New law to deny corrupt counties funds mooted

Governors matching in protest over county funds. [David Gichuru/Standard]

Counties that do not account for their own sources of revenue will not receive their share of funds from the National Treasury, according to a proposed law.

The bill by nominated Senator Agnes Zani will also see Kenya Revenue Authority (KRA) start collecting taxes jointly with counties if it becomes law in what is aimed at boosting collection and ensuring accountability.

The Public Finance Management (Amendment) Bill, 2019 proposes to have a joint revenue collection framework by county governments and the National Treasury together with KRA. It is currently in its first reading in the Senate.

Counties that will not have developed and implemented a county revenue collection system or fail to report on the status of their revenue collection and performance will not receive their share of allocation from Treasury.

"It (the Bill) also provides for stoppage of transfer of a county's equitable share of revenue for failure to operationalise the county revenue collection system or prepare and submit bi-annual statements or an annual report,” said Zani in the Memorandum of objects and reasons.

The bi-annual and annual reports shall be submitted by the County Treasury to the Senate, the National Treasury and the Commission on Revenue Allocation.

The bill adds impetus to other efforts to have counties boost their own revenue sources.

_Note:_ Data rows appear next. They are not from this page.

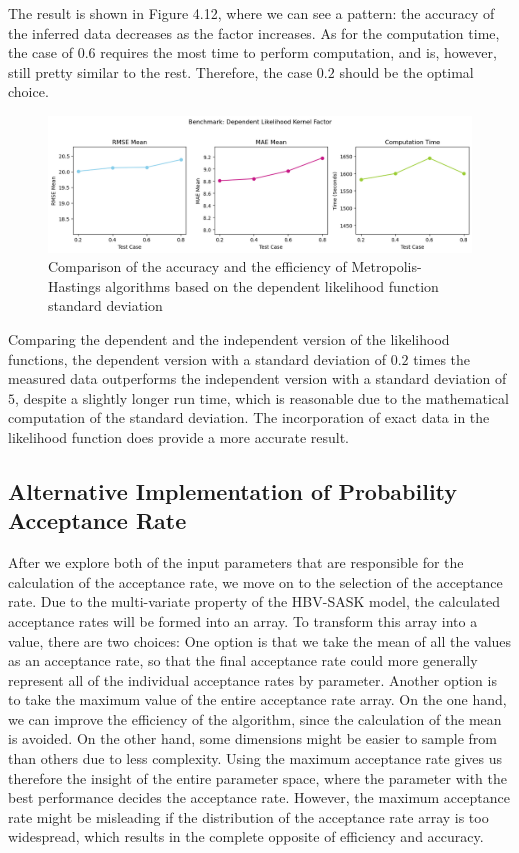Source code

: The result is shown in Figure 4.12, where we can see a pattern: the accuracy of the inferred data decreases as the factor increases. As for the computation time, the case of $0.6$ requires the most time to perform computation, and is, however, still pretty similar to the rest. Therefore, the case $0.2$ should be the optimal choice.

\begin{figure}[H]
    \centering
    \includegraphics[width=1\textwidth]{figures/basic_mh/benchmark/sensitivity_likelihood_dependent.png}
    \captionsetup{width=.8\textwidth}
    \caption{Comparison of the accuracy and the efficiency of Metropolis-Hastings algorithms based on the dependent likelihood function standard deviation}
    \label{fig:enter-label}
\end{figure}


Comparing the dependent and the independent version of the likelihood functions, the dependent version with a standard deviation of $0.2$ times the measured data outperforms the independent version with a standard deviation of $5$, despite a slightly longer run time, which is reasonable due to the mathematical computation of the standard deviation. The incorporation of exact data in the likelihood function does provide a more accurate result.

\subsection{Alternative Implementation of Probability Acceptance Rate}
After we explore both of the input parameters that are responsible for the calculation of the acceptance rate, we move on to the selection of the acceptance rate. Due to the multi-variate property of the HBV-SASK model, the calculated acceptance rates will be formed into an array. To transform this array into a value, there are two choices: One option is that we take the mean of all the values as an acceptance rate, so that the final acceptance rate could more generally represent all of the individual acceptance rates by parameter. Another option is to take the maximum value of the entire acceptance rate array. On the one hand, we can improve the efficiency of the algorithm, since the calculation of the mean is avoided. On the other hand, some dimensions might be easier to sample from than others due to less complexity. Using the maximum acceptance rate gives us therefore the insight of the entire parameter space, where the parameter with the best performance decides the acceptance rate. However, the maximum acceptance rate might be misleading if the distribution of the acceptance rate array is too widespread, which results in the complete opposite of efficiency and accuracy.

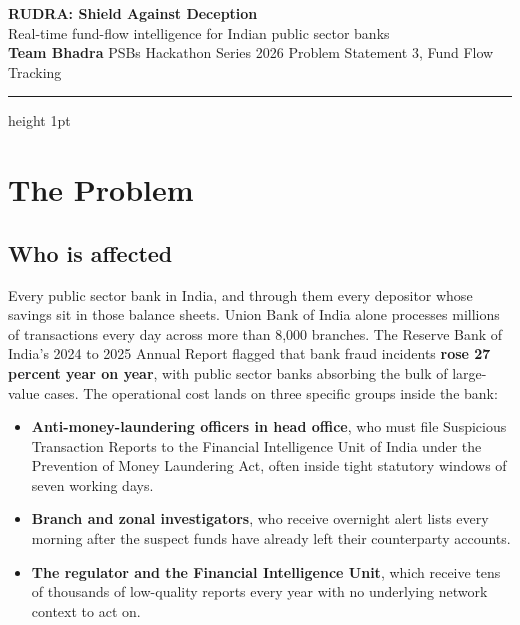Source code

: \documentclass[10pt,a4paper]{article}
\begin{document}
\noindent
{\LARGE\bfseries\color{ink} RUDRA: Shield Against Deception}\\[2pt]
{\color{muted}\small Real-time fund-flow intelligence for Indian public sector banks}\\[1pt]
{\color{accent}\small\bfseries Team Bhadra} \hspace{0.4em}\textbar\hspace{0.4em}
{\color{muted}\small PSBs Hackathon Series 2026 \hspace{0.4em}\textbar\hspace{0.4em}
Problem Statement 3, Fund Flow Tracking}
\vspace{-2pt}
\noindent\color{rule}\hrule height 1pt
\vspace{2pt}

\section*{The Problem}

\subsection*{Who is affected}
Every public sector bank in India, and through them every depositor whose savings sit in those balance sheets. Union Bank of India alone processes millions of transactions every day across more than 8,000 branches. The Reserve Bank of India's 2024 to 2025 Annual Report flagged that bank fraud incidents \textbf{rose 27 percent year on year}, with public sector banks absorbing the bulk of large-value cases. The operational cost lands on three specific groups inside the bank:
\begin{itemize}
  \item \textbf{Anti-money-laundering officers in head office}, who must file Suspicious Transaction Reports to the Financial Intelligence Unit of India under the Prevention of Money Laundering Act, often inside tight statutory windows of seven working days.
  \item \textbf{Branch and zonal investigators}, who receive overnight alert lists every morning after the suspect funds have already left their counterparty accounts.
  \item \textbf{The regulator and the Financial Intelligence Unit}, which receive tens of thousands of low-quality reports every year with no underlying network context to act on.
\end{itemize}
\end{document}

"The principal object of this Bill is to amend the Public Finance Management Act, No 18 of 2012 to establish a collaborative framework for collection of revenues by the county governments and the National Treasury together with the Kenya Revenue Authority. This is intended to boost revenue collection by the county governments and ensure accountability,” said Zani.

The 47 county governments have been struggling to raise their own revenue, a situation that has seen them rely mostly on taxes collected by the national government through KRA.

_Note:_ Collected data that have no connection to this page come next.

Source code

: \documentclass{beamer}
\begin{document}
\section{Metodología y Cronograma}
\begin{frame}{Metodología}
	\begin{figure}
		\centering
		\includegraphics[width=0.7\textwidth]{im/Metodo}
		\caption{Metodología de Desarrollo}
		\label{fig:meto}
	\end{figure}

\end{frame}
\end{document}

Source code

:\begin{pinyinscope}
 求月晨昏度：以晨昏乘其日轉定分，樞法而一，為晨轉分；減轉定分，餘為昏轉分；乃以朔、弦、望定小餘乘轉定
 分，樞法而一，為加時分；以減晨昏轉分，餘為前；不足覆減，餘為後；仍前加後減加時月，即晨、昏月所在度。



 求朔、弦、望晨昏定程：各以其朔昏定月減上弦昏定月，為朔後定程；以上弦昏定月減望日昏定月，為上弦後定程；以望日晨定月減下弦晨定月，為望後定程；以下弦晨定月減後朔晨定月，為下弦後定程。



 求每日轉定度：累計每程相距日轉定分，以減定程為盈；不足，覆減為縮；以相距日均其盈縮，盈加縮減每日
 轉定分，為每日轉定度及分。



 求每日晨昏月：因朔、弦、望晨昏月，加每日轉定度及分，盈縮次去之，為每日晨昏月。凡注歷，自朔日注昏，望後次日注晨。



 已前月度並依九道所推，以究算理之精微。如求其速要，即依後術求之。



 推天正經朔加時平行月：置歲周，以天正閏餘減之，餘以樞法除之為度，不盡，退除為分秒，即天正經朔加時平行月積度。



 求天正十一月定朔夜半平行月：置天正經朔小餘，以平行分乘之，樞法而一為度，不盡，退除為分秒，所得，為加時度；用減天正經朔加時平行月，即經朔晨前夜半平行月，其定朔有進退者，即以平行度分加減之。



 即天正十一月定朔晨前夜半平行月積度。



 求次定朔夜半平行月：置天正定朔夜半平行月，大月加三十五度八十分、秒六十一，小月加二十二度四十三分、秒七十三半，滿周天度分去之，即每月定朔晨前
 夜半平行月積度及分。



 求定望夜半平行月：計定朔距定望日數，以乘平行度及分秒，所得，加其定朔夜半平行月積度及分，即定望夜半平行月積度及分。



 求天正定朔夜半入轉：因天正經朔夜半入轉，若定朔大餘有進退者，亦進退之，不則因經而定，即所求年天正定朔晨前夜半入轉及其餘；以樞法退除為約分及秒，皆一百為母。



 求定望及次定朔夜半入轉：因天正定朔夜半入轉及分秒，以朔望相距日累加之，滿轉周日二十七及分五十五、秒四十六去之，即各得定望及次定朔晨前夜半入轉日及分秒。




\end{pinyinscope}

In the first nine months of the 2018/19 financial year, the counties had collectively raised just slightly over half of their 12-month target of Sh54.2 billion from their own revenue sources, according to a report by the Office of the Controller of Budget. The devolved units own revenues stood at Sh28.9 billion as of March this year.  

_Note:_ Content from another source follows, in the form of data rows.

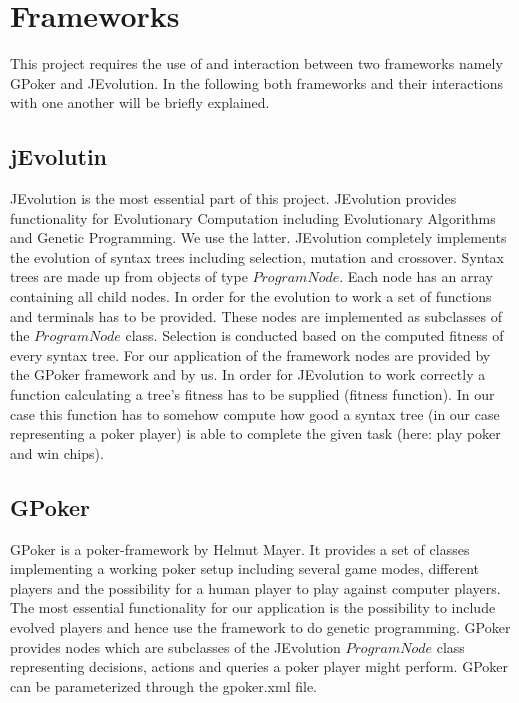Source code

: \documentclass[12pt,a4paper]{article}
\title{}
\author{}
\date{}
\begin{document}
	\maketitle
	\section{Frameworks}
	This project requires the use of and interaction between two frameworks namely GPoker and JEvolution. In the following both frameworks and their interactions with one another will be briefly explained.

	\subsection{jEvolutin}
	JEvolution is the most essential part of this project. JEvolution provides functionality for Evolutionary Computation including Evolutionary Algorithms and Genetic Programming.
	We use the latter. JEvolution completely implements the evolution of syntax trees including selection, mutation and crossover. Syntax trees are made up from objects of type
	$ProgramNode$. Each node has an array containing all child nodes. In order for the evolution to work a set of functions and terminals has to be provided. These nodes
	are implemented as subclasses of the $ProgramNode$ class. Selection is conducted based on the computed fitness of every syntax tree. For our application of the framework
	nodes are provided by the GPoker framework and by us. In order for JEvolution to work correctly a function calculating a tree's fitness has to be supplied (fitness function). In
	our case this function has to somehow compute how good a syntax tree (in our case representing a poker player) is able to complete the given task (here: play poker and win
	chips).

	\subsection{GPoker}
	GPoker is a poker-framework by Helmut Mayer. It provides a set of classes implementing a working poker setup including several game modes, different players and the
	possibility for a human player to play against computer players. The most essential functionality for our application is the possibility to include evolved players and hence
	use the framework to do genetic programming. GPoker provides nodes which are subclasses of the JEvolution $ProgramNode$ class representing decisions, actions and queries a
	poker player might perform. GPoker can be parameterized through the gpoker.xml file.
\end{document}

Currently, the two levels of government are at loggerheads on how they should share equitable revenue, with the National Assembly and the Senate pulling in different directions.

In his Budget Speech this year, embattled National Treasury Cabinet Secretary Henry Rotich said they would collaborate with the Council of Governors to implement the National Policy to Support Enhancement of County Governments’ Own-Source Revenue.